ECMP is a feature of IP routing, OSPF is a dynamic routing protocol.
ECMP:
Equal-cost multi-path routing (ECMP) is a routing strategy where next-hop packet forwarding to a single destination can occur over multiple "best paths" which tie for top place in routing metric calculations. Multi-path routing can be used in conjunction with most routing protocols, because it is a per-hop decision limited to a single router.

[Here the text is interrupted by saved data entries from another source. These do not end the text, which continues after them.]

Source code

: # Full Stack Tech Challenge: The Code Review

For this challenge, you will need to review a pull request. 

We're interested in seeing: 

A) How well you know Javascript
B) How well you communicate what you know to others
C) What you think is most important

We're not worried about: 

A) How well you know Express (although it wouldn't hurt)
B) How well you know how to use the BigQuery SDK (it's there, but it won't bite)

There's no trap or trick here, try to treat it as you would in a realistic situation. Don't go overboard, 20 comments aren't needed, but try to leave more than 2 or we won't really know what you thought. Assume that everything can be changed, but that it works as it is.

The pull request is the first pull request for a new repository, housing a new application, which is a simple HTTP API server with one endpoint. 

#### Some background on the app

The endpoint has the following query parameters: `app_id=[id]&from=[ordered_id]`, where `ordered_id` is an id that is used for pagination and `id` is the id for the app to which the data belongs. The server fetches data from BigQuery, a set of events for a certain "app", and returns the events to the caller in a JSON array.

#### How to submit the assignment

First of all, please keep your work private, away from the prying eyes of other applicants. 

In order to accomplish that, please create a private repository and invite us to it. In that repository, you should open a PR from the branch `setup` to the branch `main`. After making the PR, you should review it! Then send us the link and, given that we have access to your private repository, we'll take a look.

It can substantially increase bandwidth by load-balancing traffic over multiple paths; however, there may be significant problems in deploying it in practice.[1] RFC 2991 discusses multi-path routing in general.
So, in certain situations, ECMP can be leveraged to automatically use
n number or links between two given sites, with the effect of load balancing, or spreading traffic amongst all of them, effectively enhancing throughput between two given points.
What BartoszP pointed is that as PTPs are half-duplex radio links, OSPF can be used to artificially create a full duplex link, by making OSPF not to use ECMP as it would in a scenario like this image depicts, but actually manipulate interface costs, so that traffic flows like this:
Bridge A ========> Bridge C
Bridge B <======== Bridge D
This way radio A is always Tx'ing to Radio C, and Radio D is Tx'ing to Radio B.
This doesn't double bandwith for a given direction, but as you move Upload/Download traffic to each link, capacity and specially latency is enhanced for both.
So going back to your question:
My goal is distribute the traffic between the two rockets titannium that I have but with redundance in case if one of them goes down.
How can I do that?
You can use either:
A) Bonding
or
B) OSPF to leverage ECMP so that traffic flows amongst both links.
but not the two at the same time. i.e. OSPF is not needed if you use bonding.